Pero el PSOE no ha mejorado sus resultados. Ronda el 25%, cuando en 2011 superó el 30. Y, sin embargo, puede gobernar y es probable que lo haga. Ironías de la vida y del sistema electoral, que por primera vez desde 1979 configura un sistema de cuatro partidos.

Si Podemos consolida su posición en el vértice inferior izquierdo del tablero, como parece que puede hacerlo, renuncia a pelear por algunos votos que el PSOE consolidaría, sobre todo en el espacio del 4-5-6 de la escala ideológica. Y eso favorece claramente la posición del PSOE como partido con el que se pueden alcanzar pactos. Lo han hecho en Andalucía con Ciudadanos y en Extremadura, Castilla la Mancha, Asturias, Baleares, Aragón, Comunidad Valenciana y Canarias con Podemos y otras fuerzas a la izquierda y nacionalistas.

El problema para el PSOE se llama PSC. Vienen unas elecciones catalanas en las que la posición del PSC es compleja, incluso contradictoria en algunos momentos, aunque en los últimos tiempos más definida en favor del federalismo. Aun así, previsiblemente, la derrota allí será de órdago y habrá perdido uno de sus tradicionales caladeros de voto, Cataluña.

Igualmente en Madrid, las guerras internas ayudan poco pese a Gabilondo. Sigue teniendo Andalucia, Comunidad Valenciana (donde Compromís, si no va con Podemos, debería saber rentabilizar su presencia en el Govern), Exremadura, Aragón y Casilla la Mancha, pero veremos si son suficientes.
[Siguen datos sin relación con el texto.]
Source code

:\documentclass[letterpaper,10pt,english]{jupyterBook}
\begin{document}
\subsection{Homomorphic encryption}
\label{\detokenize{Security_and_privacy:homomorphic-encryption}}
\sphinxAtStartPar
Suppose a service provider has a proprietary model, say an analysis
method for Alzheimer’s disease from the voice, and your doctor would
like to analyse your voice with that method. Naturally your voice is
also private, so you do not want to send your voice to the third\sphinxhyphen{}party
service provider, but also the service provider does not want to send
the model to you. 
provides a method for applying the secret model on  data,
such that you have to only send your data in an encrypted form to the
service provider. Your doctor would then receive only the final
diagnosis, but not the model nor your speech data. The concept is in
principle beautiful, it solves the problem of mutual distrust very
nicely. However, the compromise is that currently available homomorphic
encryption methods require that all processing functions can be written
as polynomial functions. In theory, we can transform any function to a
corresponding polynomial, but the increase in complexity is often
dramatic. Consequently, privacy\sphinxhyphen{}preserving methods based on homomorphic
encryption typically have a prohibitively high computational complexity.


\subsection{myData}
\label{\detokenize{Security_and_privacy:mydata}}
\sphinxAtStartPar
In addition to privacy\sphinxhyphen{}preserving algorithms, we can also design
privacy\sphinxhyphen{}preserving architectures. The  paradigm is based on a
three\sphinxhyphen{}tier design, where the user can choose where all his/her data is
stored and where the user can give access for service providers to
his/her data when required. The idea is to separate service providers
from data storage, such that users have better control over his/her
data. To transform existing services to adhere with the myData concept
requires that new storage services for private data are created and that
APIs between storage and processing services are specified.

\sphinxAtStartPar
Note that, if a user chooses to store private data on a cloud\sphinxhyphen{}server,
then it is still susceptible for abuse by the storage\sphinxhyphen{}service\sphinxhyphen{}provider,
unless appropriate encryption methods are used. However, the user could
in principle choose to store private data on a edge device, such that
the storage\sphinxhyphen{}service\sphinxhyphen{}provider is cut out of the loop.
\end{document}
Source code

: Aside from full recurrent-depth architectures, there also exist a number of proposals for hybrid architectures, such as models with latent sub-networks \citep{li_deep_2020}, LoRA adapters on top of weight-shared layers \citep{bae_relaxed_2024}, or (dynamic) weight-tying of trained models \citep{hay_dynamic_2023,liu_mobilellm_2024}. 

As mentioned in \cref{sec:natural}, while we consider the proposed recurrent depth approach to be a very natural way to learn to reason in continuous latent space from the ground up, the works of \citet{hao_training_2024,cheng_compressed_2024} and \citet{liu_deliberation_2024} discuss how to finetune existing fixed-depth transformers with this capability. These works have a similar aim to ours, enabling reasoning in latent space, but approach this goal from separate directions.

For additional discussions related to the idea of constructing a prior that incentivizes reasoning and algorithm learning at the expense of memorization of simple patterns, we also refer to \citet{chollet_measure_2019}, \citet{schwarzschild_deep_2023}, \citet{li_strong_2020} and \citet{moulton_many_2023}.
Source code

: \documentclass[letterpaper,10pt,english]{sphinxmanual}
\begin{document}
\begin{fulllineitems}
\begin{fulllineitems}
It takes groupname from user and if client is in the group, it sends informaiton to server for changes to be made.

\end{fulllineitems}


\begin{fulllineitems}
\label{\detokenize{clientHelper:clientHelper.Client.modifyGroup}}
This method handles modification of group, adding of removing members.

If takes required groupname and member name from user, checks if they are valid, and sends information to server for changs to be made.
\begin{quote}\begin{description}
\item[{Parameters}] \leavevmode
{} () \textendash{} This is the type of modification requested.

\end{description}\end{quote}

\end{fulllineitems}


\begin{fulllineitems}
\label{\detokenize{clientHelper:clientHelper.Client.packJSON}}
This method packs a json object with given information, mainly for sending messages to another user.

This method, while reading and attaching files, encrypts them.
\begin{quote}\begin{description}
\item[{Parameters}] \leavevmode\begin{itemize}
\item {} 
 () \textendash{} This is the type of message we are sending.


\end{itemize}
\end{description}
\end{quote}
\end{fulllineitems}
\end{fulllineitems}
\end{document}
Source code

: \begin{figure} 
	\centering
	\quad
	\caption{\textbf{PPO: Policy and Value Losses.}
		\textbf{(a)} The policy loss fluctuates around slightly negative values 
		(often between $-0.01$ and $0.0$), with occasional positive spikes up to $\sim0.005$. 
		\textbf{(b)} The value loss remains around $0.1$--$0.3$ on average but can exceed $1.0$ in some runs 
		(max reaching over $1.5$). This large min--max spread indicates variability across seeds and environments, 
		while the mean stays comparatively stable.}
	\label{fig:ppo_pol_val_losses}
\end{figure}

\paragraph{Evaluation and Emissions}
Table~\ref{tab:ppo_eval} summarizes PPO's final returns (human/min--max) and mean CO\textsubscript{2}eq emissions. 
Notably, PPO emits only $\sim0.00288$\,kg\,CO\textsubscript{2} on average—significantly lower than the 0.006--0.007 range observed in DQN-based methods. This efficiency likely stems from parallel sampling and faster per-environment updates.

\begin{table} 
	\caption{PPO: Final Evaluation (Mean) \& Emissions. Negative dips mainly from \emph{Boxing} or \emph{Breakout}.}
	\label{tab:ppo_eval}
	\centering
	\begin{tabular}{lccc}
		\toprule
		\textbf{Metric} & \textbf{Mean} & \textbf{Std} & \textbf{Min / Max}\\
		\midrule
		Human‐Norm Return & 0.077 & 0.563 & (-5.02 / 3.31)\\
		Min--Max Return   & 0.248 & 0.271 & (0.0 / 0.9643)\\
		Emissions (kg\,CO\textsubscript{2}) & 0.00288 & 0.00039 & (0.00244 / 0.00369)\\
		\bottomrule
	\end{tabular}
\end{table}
Por tanto, podemos estar ante el primer Gobierno de coalición desde 1979. O, si bien no un Gobierno de coalición (que a nivel estatal no se ha hecho nunca), será un gobierno en minoría con apoyos puntuales, pero tantos que casi parecerá una coalición. La ventaja de este partido, como antes señalábamos, es esa, ser capaz de pactar con una variedad de fuerzas políticas. Los nacionalistas catalanes, tradicional apoyo en los gobiernos centrales tanto de PSOE como de PP, van a llegar con casi toda seguridad divididos a las generales (aunque después de las catalanas veremos). Los vascos no van a tener la fuerza suficiente para dar el Gobierno al PSOE o al PP, que se van a quedar a una distancia enorme de la mayoría absoluta. Y los canarios de Coalición Canaria no tienen fuerza suficiente tampoco. Así que vienen tiempos de acuerdos y desacuerdos, de hablar mucho y de decisiones incomprensibles y otras de lo más normal (y estratégico). Y quizá de fragilidad de ciertos pactos municipales y regionales. Incluso no es descartable una legislatura de menos de cuatro años.

El PSOE lo tiene bien para gobernar, paradójicamente con sus peores resultados históricos, está por ver con quién y por cuánto tiempo.